Across the river from the Memorial Day crowds that lined Washington, D.C.’s, National Mall, Fort Stanton in Anacostia was quiet Monday morning. A few neighbors cut their grass. A handful of children enjoyed their holiday in the neighborhood recreation center’s public pool. And in the Smithsonian Institution museum, the security guards mostly twiddled their thumbs.
The Anacostia Community Museum, the only Smithsonian museum in the Southeast quadrant, is unlike its 19 peer institutions in many ways. It’s the only museum in D.C. to focus on preserving and celebrating local history and culture. It also happens to be remarkably isolated from the commotion of downtown, with the nearest Metro stop a 30-minute walk away.
As a result, even on one of the busiest days for tourism, the museum sees almost no traffic. Only two visitors stopped in between 11 a.m. and noon on Monday, a couple from New Jersey who said they’d already seen a number of the museums on the mall and were looking for something off the beaten path. The four guards on shift were the only other people present in the building; one said of the slow day, laughing: “I’ve been here an hour and a half, feels like four.”

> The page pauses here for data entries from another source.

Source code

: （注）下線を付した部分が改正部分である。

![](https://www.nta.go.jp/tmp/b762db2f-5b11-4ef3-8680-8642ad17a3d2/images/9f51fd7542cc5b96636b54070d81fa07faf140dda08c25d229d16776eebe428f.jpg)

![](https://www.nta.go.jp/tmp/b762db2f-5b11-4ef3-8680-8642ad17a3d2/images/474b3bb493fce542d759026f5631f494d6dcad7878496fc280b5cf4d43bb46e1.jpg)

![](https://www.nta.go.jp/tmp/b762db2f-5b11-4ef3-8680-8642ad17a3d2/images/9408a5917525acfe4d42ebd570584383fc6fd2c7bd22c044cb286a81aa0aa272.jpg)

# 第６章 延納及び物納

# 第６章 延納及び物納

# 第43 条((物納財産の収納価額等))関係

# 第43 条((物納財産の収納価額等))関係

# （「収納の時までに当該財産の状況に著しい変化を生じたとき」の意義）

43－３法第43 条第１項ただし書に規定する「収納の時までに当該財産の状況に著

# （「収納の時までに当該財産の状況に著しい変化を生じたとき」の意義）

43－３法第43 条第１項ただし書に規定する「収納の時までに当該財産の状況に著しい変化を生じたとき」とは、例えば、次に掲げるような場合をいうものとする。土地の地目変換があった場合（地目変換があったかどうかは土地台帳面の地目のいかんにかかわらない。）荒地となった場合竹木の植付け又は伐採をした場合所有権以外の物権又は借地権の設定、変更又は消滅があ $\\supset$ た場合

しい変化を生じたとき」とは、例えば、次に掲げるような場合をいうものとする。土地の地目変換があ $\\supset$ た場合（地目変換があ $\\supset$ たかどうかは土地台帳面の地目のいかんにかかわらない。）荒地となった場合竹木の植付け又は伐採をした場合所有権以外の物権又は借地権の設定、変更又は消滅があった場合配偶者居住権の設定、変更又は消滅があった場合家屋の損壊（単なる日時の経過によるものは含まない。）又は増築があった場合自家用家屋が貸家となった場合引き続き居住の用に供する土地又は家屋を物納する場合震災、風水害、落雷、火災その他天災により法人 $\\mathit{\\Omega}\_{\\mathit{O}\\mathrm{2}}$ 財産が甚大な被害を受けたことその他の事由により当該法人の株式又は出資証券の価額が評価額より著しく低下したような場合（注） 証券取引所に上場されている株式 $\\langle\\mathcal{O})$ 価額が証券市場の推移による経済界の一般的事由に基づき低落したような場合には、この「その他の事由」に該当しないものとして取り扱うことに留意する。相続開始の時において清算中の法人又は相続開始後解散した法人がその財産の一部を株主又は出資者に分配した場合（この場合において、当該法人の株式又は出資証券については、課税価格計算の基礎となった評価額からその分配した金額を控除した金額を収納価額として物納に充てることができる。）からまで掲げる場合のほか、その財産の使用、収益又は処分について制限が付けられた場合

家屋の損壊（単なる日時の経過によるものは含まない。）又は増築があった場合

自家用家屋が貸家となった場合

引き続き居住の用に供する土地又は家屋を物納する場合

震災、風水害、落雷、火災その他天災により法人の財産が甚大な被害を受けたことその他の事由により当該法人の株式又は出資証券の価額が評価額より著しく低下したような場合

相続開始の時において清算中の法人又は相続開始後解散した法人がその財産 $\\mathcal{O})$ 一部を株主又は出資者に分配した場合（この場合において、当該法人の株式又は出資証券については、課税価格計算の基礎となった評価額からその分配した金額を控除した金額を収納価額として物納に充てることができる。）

The Anacostia Community Museum has been the District’s least-visited Smithsonian for as long as the institution has tracked visitation data; in 2023, it logged 15,500 visits, compared to the average Smithsonian facility’s 885,000 annual visits.
Part of the idea of the museum, though, is that the intended audience is different from what it might garner on the mall. The museum asks visitors to engage more deeply with its contents, to both learn about and contribute to the community. The current exhibit — Bold and Beautiful Vision: A Century of Black Arts Education in Washington, D.C. — includes interactive features throughout the gallery including several opportunities for visitors to create their own art.

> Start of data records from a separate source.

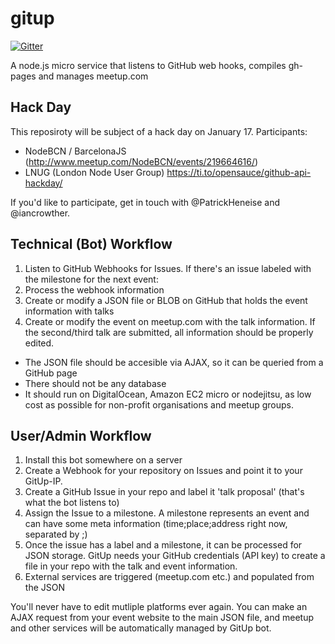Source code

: gitup
=====

[![Gitter](https://badges.gitter.im/Join%20Chat.svg)](https://gitter.im/GitEvents/gitevents?utm_source=badge&utm_medium=badge&utm_campaign=pr-badge&utm_content=badge)

A node.js micro service that listens to GitHub web hooks, compiles gh-pages and manages meetup.com

## Hack Day

This reposiroty will be subject of a hack day on January 17. Participants:

- NodeBCN / BarcelonaJS (http://www.meetup.com/NodeBCN/events/219664616/)
- LNUG (London Node User Group) https://ti.to/opensauce/github-api-hackday/

If you'd like to participate, get in touch with @PatrickHeneise and @iancrowther.


## Technical (Bot) Workflow

1. Listen to GitHub Webhooks for Issues. If there's an issue labeled with the milestone for the next event:
2. Process the webhook information
3. Create or modify a JSON file or BLOB on GitHub that holds the event information with talks
4. Create or modify the event on meetup.com with the talk information. If the second/third talk are submitted, all information should be properly edited.

- The JSON file should be accesible via AJAX, so it can be queried from a GitHub page
- There should not be any database
- It should run on DigitalOcean, Amazon EC2 micro or nodejitsu, as low cost as possible for non-profit organisations and meetup groups.

## User/Admin Workflow

1. Install this bot somewhere on a server
2. Create a Webhook for your repository on Issues and point it to your GitUp-IP.
3. Create a GitHub Issue in your repo and label it 'talk proposal' (that's what the bot listens to)
4. Assign the Issue to a milestone. A milestone represents an event and can have some meta information (time;place;address right now, separated by ;)
5. Once the issue has a label and a milestone, it can be processed for JSON storage. GitUp needs your GitHub credentials (API key) to create a file in your repo with the talk and event information.
6. External services are triggered (meetup.com etc.) and populated from the JSON

You'll never have to edit mutliple platforms ever again. You can make an AJAX request from your event website to the main JSON file, and meetup and other services will be automatically managed by GitUp bot.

The exhibit, which runs until March 2025, dives deep into the history of arts at local schools from Moten Elementary, just down the street, to Duke Ellington School of the Arts and Howard University. The art, made by teachers as well as students at those schools, ranges from illustrations published first in children’s books to a marionette made collaboratively in a high school class.
“What they wanted to do here is to show that D.C. had a lot of input when it came to art in America,” security guard Earl Holmes said. “It’s about the real lasting legacy of these art teachers.”

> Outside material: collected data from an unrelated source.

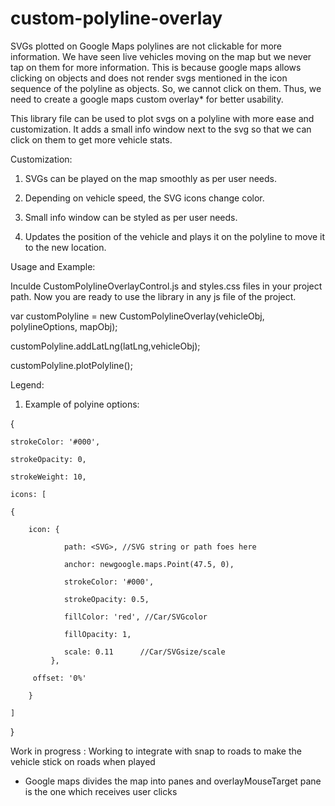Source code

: # custom-polyline-overlay
SVGs plotted on Google Maps polylines are not clickable for more information. We have seen live vehicles moving on the map but we never tap on them for more information. This is because google maps allows clicking on objects and does not render svgs mentioned in the icon sequence of the polyline as objects. So, we cannot click on them. Thus, we need to create a google maps custom overlay* for better usability. 

This library file can be used to plot svgs on a polyline with more ease and customization. It adds a small info window next to the svg so that we can click on them to get more vehicle stats. 

Customization: 

1. SVGs can be played on the map smoothly as per user needs.

2. Depending on vehicle speed, the SVG icons change color.

3. Small info window can be styled as per user needs.

4. Updates the position of the vehicle and plays it on the polyline to move it to the new location.

Usage and Example:

Inculde CustomPolylineOverlayControl.js and styles.css files in your project path. Now you are ready to use the library in any js file of the project.

var customPolyline = new CustomPolylineOverlay(vehicleObj, polylineOptions, mapObj);

customPolyline.addLatLng(latLng,vehicleObj);

customPolyline.plotPolyline();

Legend:

1. Example of polyine options:

{

	strokeColor: '#000',
	
  	strokeOpacity: 0,
	
  	strokeWeight: 10,

	icons: [
	
	{
      		
		icon: {
       
       			path: <SVG>, //SVG string or path foes here
			
        		anchor: newgoogle.maps.Point(47.5, 0),
			
       			strokeColor: '#000',
			
        		strokeOpacity: 0.5,
			
        		fillColor: 'red', //Car/SVGcolor
			
       			fillOpacity: 1,
			
        		scale: 0.11      //Car/SVGsize/scale
     		 },
			
		 offset: '0%'
		 
    	}
	
  	]
	
}

Work in progress : Working to integrate with snap to roads to make the vehicle stick on roads when played


* Google maps divides the map into panes and overlayMouseTarget pane is the one which receives user clicks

In addition to the main exhibit space, the museum frequently holds outdoor events for students as well as adults, bringing the community together over more than just the art on the walls.
“The Anacostia Community Museum has always been the model in the museum world of how you work with communities and how museums can serve communities,” museum director Melanie Adams told the Washington City Paper in 2019 when she took the position.
The museum attracts a more local audience than the massive galleries on the mall: Holmes estimated around half of daily visitors were from the neighborhood. At the same time, though, he said there is room to grow in terms of that museum-community relationship.
“People in this area take it for granted, I think,” he said. “They don’t come as much as they should.”
Nonetheless, the tucked-away location and under-the-radar feeling is a part of this museum’s unique identity, Holmes, who grew up in Anacostia, said.
“It’s all really about the people from this area,” he said. “The forgotten leaders of Washington.”